What happens when an entire island is deemed uninhabitable because volcanic eruptions are depositing ash and acid rain on homes and gardens? Its entire population of over 10,000 people are evacuated to nearby islands to wait until it is safe to return home and rebuild their homes, gardens and lives. This is what happened when Manaro Volcano on Ambae Island in Vanuatu erupted in September 2017 and, more recently, in March-April 2018.

Following the September 2017 evacuations to Santo, Maewo and Pentecost Islands, ABM’s partner the Anglican Church of Melanesia (ACOM) stepped in to complement the Government response and support the evacuees and the communities that hosted them. This complementary approach continues in the current phase of the emergency.

In September 2017, the majority of evacuees, approximately 7000 people, were sent to Santo Island.

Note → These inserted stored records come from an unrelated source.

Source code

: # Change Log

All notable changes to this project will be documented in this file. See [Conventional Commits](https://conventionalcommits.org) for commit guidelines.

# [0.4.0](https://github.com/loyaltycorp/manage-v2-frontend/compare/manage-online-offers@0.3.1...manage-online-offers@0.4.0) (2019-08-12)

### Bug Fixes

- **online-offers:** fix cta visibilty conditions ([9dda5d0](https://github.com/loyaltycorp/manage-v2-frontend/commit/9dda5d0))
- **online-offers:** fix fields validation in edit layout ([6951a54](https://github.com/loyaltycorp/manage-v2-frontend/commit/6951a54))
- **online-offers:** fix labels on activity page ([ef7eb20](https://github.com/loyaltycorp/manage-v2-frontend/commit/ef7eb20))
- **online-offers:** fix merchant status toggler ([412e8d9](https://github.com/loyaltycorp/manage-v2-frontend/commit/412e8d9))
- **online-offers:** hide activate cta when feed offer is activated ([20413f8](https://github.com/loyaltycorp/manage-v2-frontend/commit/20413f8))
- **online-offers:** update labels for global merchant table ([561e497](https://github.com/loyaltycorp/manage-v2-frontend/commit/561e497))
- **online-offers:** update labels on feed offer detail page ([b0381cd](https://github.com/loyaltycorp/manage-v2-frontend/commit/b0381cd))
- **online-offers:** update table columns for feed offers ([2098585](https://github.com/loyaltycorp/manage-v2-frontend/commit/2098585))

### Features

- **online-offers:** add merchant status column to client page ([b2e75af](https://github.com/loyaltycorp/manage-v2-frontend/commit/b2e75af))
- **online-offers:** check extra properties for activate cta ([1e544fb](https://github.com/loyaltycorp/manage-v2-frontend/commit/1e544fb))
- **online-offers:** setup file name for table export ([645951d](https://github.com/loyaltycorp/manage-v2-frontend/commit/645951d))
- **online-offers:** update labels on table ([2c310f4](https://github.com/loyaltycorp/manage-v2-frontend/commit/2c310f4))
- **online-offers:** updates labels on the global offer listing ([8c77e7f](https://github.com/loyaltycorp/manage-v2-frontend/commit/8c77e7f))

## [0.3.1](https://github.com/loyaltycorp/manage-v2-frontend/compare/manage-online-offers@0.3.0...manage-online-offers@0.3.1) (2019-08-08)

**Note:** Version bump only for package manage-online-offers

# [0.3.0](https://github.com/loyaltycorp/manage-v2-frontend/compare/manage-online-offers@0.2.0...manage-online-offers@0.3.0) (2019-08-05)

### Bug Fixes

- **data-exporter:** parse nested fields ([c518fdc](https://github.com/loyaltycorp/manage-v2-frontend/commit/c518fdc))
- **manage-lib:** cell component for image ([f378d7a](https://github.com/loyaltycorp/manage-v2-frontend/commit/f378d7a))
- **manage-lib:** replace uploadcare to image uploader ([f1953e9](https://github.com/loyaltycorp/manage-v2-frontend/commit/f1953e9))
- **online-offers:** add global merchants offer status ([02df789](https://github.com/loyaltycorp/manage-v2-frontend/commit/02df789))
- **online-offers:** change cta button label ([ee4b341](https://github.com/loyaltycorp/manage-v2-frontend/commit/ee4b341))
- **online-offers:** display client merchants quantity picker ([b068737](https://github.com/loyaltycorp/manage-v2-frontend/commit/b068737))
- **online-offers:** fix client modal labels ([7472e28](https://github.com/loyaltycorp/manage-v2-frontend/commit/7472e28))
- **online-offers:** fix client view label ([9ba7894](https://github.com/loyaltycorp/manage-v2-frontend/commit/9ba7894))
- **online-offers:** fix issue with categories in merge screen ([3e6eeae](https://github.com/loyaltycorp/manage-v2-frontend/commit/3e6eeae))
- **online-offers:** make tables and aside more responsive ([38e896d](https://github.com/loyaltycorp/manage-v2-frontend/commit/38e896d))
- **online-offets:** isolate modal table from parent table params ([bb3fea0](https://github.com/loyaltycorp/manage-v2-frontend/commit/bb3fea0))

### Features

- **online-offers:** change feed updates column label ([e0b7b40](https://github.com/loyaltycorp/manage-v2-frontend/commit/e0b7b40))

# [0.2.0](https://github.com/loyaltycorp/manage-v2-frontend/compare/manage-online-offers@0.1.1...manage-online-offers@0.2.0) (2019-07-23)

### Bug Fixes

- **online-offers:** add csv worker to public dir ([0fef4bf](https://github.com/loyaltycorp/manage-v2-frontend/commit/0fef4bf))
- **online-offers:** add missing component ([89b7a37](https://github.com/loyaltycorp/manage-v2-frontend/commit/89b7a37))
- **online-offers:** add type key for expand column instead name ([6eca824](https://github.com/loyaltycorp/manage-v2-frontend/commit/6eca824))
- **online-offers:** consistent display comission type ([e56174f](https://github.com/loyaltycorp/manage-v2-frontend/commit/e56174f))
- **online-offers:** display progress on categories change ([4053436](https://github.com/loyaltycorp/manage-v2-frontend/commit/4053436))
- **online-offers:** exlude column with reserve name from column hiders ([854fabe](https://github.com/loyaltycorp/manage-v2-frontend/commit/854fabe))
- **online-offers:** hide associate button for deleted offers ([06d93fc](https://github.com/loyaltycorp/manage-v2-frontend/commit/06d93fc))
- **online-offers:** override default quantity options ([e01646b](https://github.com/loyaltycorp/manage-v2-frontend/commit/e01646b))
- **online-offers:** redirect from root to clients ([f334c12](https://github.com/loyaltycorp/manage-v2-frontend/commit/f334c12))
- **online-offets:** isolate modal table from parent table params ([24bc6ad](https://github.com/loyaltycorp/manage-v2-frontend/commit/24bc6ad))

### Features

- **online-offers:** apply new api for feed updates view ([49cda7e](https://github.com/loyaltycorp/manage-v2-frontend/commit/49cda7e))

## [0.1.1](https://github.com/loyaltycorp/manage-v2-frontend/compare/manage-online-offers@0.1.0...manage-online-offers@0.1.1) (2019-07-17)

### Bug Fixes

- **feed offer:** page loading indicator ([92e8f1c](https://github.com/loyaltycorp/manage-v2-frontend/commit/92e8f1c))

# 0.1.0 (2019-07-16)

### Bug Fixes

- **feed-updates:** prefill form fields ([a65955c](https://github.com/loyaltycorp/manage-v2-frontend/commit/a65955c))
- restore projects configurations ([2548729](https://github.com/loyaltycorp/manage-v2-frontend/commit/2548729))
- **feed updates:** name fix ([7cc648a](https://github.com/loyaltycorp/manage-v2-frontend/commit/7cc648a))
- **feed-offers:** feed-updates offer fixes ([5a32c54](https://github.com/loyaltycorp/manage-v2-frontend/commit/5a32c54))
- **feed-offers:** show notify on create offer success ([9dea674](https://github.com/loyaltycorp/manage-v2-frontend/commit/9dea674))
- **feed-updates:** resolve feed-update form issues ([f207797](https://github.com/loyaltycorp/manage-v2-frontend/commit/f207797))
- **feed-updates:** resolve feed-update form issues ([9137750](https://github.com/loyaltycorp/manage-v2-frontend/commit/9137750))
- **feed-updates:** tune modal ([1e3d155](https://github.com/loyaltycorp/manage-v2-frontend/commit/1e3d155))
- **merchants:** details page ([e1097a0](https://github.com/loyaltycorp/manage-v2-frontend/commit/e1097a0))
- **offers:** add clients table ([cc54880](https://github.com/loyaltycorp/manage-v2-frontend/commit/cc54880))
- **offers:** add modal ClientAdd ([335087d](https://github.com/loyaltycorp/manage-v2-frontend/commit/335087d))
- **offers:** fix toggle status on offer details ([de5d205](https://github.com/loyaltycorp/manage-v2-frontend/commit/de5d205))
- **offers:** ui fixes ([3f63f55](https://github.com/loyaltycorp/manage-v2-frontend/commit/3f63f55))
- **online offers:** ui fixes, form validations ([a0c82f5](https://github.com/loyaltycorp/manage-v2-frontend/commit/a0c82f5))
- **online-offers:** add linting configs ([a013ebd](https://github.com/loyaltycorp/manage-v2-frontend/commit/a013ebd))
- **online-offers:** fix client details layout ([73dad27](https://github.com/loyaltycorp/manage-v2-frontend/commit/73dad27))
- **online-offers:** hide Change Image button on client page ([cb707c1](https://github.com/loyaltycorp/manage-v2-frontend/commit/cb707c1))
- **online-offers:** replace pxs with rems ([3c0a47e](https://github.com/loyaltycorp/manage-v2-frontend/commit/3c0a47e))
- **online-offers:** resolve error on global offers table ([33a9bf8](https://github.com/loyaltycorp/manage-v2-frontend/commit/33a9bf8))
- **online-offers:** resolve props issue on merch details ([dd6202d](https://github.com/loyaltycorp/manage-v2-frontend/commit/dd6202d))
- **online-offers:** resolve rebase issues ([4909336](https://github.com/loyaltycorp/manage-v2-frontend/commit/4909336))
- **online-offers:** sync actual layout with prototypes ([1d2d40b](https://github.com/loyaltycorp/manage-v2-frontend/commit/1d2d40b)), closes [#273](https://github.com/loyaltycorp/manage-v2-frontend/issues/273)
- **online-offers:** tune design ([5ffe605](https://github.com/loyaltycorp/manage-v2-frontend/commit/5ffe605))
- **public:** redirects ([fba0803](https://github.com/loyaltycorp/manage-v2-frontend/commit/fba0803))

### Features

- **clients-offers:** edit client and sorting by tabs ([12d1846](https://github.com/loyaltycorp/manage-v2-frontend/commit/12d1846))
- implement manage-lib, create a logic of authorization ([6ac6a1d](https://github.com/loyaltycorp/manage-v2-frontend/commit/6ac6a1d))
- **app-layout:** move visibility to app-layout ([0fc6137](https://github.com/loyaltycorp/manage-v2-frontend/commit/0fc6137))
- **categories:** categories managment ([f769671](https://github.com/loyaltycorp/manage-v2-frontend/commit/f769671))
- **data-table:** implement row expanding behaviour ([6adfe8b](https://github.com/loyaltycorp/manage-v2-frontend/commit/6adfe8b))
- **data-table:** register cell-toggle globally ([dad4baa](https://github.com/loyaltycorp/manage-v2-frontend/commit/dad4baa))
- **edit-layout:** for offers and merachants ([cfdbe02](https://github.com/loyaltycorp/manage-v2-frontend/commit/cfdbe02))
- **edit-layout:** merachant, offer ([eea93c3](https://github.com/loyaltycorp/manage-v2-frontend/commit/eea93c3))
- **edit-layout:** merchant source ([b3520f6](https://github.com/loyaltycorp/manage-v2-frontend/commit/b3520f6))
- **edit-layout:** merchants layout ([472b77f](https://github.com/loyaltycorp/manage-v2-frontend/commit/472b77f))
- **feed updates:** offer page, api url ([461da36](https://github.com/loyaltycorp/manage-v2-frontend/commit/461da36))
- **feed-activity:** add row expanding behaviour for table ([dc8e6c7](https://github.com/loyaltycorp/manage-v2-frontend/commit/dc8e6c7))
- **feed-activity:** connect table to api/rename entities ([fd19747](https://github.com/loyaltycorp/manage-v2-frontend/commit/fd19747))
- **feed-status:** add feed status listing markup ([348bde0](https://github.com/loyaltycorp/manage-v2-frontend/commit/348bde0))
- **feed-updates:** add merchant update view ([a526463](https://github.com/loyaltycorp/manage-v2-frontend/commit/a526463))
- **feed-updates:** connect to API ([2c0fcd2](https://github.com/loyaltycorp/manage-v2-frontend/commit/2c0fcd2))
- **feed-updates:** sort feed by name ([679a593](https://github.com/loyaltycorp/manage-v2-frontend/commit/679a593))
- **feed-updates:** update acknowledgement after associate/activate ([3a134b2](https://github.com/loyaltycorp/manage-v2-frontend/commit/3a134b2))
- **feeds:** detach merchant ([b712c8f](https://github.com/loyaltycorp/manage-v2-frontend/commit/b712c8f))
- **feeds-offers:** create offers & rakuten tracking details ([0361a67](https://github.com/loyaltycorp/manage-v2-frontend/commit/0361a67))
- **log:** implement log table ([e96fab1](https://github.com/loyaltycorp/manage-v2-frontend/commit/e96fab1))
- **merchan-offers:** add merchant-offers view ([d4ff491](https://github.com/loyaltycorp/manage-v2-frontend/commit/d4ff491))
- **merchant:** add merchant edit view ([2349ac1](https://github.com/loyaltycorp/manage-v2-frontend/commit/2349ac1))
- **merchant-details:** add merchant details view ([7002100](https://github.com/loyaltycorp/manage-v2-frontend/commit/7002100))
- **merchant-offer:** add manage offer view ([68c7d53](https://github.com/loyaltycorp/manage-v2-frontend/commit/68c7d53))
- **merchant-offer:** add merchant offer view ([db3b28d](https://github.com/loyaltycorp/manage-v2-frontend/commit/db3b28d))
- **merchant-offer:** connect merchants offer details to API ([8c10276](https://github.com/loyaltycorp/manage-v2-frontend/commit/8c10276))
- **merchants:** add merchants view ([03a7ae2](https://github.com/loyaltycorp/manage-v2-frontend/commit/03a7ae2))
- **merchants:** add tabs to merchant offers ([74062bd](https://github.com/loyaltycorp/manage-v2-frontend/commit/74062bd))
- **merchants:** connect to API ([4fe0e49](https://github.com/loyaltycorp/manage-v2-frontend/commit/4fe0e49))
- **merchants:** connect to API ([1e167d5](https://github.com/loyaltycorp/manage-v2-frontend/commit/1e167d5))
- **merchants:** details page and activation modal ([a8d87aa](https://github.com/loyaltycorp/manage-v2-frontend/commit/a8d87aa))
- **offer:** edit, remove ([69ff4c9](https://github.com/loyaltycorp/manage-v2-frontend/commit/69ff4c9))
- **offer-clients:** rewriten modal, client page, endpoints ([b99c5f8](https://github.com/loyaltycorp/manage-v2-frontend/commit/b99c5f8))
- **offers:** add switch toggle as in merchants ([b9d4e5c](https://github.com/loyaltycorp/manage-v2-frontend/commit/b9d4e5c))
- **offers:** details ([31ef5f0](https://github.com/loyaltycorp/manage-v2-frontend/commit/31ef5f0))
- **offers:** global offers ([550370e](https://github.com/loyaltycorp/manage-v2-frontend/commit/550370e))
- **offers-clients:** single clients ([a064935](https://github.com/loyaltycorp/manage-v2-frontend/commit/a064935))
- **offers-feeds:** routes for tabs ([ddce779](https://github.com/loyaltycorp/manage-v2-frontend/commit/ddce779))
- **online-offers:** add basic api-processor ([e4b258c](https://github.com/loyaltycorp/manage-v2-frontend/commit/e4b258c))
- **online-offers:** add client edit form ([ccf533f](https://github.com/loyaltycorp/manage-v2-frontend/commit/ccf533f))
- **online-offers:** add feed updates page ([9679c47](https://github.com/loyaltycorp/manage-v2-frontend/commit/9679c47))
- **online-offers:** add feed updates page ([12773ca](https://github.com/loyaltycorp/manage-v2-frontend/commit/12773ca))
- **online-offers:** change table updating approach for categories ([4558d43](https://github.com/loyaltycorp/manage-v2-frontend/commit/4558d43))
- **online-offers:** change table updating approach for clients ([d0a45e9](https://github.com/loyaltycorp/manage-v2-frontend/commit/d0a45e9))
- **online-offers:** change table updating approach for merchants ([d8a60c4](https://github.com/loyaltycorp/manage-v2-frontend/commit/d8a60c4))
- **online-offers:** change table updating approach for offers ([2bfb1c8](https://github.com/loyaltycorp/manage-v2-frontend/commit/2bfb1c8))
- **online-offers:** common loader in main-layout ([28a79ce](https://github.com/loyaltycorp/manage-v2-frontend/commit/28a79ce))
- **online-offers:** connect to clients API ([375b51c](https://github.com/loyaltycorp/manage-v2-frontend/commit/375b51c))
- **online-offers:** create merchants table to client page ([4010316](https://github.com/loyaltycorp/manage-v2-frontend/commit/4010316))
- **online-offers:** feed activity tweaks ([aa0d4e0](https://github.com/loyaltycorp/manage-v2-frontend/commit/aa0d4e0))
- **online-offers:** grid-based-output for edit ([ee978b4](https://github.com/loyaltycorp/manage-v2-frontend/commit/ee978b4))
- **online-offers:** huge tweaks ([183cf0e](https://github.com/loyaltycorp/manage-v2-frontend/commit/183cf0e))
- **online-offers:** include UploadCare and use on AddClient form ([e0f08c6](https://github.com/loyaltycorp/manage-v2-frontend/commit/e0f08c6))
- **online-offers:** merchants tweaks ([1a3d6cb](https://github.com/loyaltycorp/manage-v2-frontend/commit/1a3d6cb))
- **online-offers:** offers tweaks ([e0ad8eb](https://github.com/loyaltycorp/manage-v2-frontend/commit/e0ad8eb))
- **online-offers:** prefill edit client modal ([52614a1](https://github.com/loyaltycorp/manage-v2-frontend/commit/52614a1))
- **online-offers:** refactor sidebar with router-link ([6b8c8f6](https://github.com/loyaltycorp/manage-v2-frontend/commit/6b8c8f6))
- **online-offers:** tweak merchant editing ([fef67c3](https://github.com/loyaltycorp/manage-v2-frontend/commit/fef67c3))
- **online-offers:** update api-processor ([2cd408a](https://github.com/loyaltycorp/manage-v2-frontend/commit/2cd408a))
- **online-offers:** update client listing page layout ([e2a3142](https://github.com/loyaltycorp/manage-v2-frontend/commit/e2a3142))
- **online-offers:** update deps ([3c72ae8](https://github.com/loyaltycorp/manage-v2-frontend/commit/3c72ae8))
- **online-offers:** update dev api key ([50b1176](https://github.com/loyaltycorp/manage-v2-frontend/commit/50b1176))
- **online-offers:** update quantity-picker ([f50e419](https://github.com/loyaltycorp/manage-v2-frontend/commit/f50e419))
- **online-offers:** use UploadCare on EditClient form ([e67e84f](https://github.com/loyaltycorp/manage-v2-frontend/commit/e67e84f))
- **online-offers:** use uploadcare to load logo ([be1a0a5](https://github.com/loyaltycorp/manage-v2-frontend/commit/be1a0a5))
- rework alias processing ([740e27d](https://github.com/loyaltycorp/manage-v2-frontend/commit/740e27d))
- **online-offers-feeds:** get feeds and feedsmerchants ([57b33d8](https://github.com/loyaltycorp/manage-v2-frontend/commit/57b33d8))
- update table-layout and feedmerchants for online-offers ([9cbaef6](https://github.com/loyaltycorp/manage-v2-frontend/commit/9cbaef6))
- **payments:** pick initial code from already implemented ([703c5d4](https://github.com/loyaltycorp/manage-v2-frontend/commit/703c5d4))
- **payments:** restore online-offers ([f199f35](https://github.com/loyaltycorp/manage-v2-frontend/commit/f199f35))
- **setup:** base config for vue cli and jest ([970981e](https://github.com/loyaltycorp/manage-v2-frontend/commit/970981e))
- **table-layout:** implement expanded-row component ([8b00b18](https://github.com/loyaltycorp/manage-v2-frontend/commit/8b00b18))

As ACOM’s Vanuatu Headquarters are on Santo, ACOM focused on supporting 10 designated Evacuations Centres (ECs) on Santo. While ACOM did provide some emergency relief food plus non-food items, it identified a gap in water, sanitation and hygiene (WASH) facilities at the ECs and services around counselling for traumatised people. They improved WASH facilities at 2 ECs, located at Sarakata and Mango Parishes. In addition to the improved WASH facilities, the ACOM team invited men and women from the evacuation centre to assist with the improvement work, providing them with meaningful work and purpose, essential items to reduce trauma. To meet people’s psychosocial needs, ACOM was able to establish daily visiting programs with social activities and provided trauma counselling at seven ECs.

Joses Togase, ACOM’s Deputy General Secretary shared that overall:

“The project contributed towards [the] safety and comfort, emotional relief, good health, reduced stress [and]rebuilding of spirituality [for the evacuees]…Those touched by the project expressed recognitions and praise on what and how the Church and its development partners responded to communities”.

St. Patrick’s College and Torgil Vocational School on Ambae are ACOM Provincial Institutions. The students were able to complete their academic programs at designated schools in Santo. St Patrick’s College (SPC) teachers were either accommodated with Anglican host families or received rental assistance so that SPC could continue running at the host schools and provide a degree of routine and normalcy for its students. Despite the disruptions, SPC students were able to sit exams and performed as well as in previous years, a great achievement and credit to the resilience of students and teachers.

After being allowed to return home in late 2017 to clean up and rebuild, these people are now facing permanent relocation after further eruptions since March 2018 have continued to pour ash onto the island, polluting water, killing crops and destroying houses. While some people wish to remain, the Government is encouraging them to accept voluntary resettlement on neighbouring islands.

The Anglican Church of Melanesia was involved in the initial response and continues to provide support as the evacuations resume and negotiations are underway for permanent resettlement. Since May 2018, ACOM has decided to permanently relocate St Patrick’s College and Torgil Vocational School to Santo. ABM’s supporters responded generously in September 2017 and ABM has committed funds for an ongoing response in 2018.

The experience gained by ACOM in the response after the September 2017 evacuation is being put to good use as the emergency develops. People will need assistance to be resettled with as little disruption as possible, especially to health and education services.

ABM wishes to thank all those that contributed financially to this appeal. Your prayers are still needed as the people of Ambae and their new home islands work through the difficult process ahead of them.